Lorsque le nombre de plaquettes s'est normalisé, les échanges sont progressivement espacés, pour être définitivement arrêtés. Mais 1/3 à 50% des malades présentent une rapide rebond de la thrombopénie et de l'hémolyse, obligeant à reprendre les échanges quotidiens.

Il a été suggéré que l'efficacité de l'échange plasmatique pouvait être diminuée par le fait que l'on apporte en même temps des multimères vWF, pouvant entraîner la formation de nouveaux thrombi. En fait, la cryoprécipitation qui enlève ces fragments vWF donne un surnageant dont la perfusion n'est pas plus efficace que celle du plasma total.
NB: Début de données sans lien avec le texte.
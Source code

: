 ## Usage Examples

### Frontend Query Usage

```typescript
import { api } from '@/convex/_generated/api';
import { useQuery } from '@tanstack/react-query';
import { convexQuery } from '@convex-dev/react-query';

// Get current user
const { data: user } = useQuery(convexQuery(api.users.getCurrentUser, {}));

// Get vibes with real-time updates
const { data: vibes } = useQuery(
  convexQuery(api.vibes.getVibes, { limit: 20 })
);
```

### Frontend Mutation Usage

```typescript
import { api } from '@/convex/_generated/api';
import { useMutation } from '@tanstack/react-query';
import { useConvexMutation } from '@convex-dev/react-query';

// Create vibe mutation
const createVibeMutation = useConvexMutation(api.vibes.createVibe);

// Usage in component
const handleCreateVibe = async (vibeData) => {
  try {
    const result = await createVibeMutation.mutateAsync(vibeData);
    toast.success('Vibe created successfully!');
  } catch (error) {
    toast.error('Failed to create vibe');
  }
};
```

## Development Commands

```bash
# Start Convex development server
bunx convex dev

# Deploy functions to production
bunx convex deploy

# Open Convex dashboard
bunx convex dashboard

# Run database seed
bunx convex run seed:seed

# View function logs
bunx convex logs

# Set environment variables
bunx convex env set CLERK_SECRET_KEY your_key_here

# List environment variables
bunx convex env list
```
Les rechutes, qui surviennent plusieurs mois, ou années, après le premier épisode (incidence 36%) répondent en général bien à la reprise d'échanges. Les malades "résistants", même à 2 échanges quotidiens, peuvent bénéficier de l'apport d'immunoglobuline intraveineuse, dont le mécanisme d'action reste discuté (apport d'anticorps neutralisant les toxines, liaison et inactivation d'une protéine d'agrégation plaquettaire ?).

Autres traitements : dans les formes modérées, les corticostéroïdes ont été proposés, 200 mg/j de prednisone, rapidement abaissée à 60 mg/j puis 5 mg/j. Les agents antiplaquettaires, comme l'aspirine ou le dipyridamole sont inefficaces. Splénectomie et héparine, du reste peu efficaces, voire dangereuses, ne sont plus utilisées depuis l'introduction des échanges plasmatiques.